One of the nurses had placed a little horde of toilet articles beside Marcia's bunk—a comb, toothbrush and powder, lipstick. She combed her dark hair back to a smooth roll, low on her neck; she put on lipstick. There was a small, feminine satisfaction in the fact that it was a gay soft red; her blue eyes seemed more deeply blue. She caught up the nurse's coat again and the lining almost matched her red, half-smiling lips. Everything was going to be all right.

She went down to breakfast, passing wards and through passages and stopping at the door of what proved to be the nurses' lounge—a large, comfortable room with deeply cushioned chairs and sofas, a piano and card tables and a gay mural of the skyline of New York painted on the walls. A nurse, sitting under an electric hair dryer and reading, looked up pleasantly and directed her to the nurses' mess, one deck down.

This, too, was a large, low-ceilinged pleasant room—white walls, white ceiling and red chairs. The nurses ate at two long tables at one end, the officers at two round tables at the other end, so a mess boy told her. And then he brought her orange juice and pancakes with butter and all the milk and coffee she wanted.

She was finishing when Major Williams, the young officer who had been present when the Captain first interviewed her, came into the room, saw her and came forward. The Captain, he said, would like to see her again. But she must finish her breakfast, he added politely, and he hoped she had had a good rest and was no worse for her experience in the lifeboat.

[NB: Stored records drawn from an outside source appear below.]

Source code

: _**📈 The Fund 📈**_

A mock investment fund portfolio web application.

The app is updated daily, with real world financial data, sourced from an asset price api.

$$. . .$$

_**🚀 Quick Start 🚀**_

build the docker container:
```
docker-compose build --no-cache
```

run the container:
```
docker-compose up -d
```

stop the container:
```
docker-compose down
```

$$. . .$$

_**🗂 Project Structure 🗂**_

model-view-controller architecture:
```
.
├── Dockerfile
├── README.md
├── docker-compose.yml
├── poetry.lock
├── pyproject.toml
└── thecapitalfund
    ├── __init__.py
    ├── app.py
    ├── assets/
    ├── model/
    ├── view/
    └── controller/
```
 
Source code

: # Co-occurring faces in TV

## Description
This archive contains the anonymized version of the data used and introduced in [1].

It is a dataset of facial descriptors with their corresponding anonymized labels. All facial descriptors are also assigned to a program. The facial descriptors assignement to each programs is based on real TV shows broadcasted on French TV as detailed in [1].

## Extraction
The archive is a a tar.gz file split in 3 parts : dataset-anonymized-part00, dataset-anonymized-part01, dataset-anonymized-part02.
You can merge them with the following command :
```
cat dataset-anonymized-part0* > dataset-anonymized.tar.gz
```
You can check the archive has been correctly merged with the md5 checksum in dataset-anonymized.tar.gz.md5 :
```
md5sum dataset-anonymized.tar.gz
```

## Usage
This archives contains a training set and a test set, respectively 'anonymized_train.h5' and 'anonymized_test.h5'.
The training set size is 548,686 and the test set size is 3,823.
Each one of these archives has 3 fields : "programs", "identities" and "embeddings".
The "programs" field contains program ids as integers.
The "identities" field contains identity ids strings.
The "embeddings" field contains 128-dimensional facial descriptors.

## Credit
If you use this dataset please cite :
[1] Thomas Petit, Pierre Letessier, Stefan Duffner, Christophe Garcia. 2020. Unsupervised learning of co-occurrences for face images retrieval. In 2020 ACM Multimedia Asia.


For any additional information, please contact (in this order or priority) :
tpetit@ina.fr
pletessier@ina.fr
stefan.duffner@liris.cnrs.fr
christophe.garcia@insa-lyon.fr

The sense of well being, of being restored, somehow, to the right world (her world, the little sensible and normal world that Marcia Colfax had known before the war), still held good. She smiled at the young Major and finished her coffee and went with him. They walked through passages that were now beginning to seem familiar, past wards, with their atmosphere of comfort and home, past the equally busy and active transportation offices and eventually to the Captain's quarters.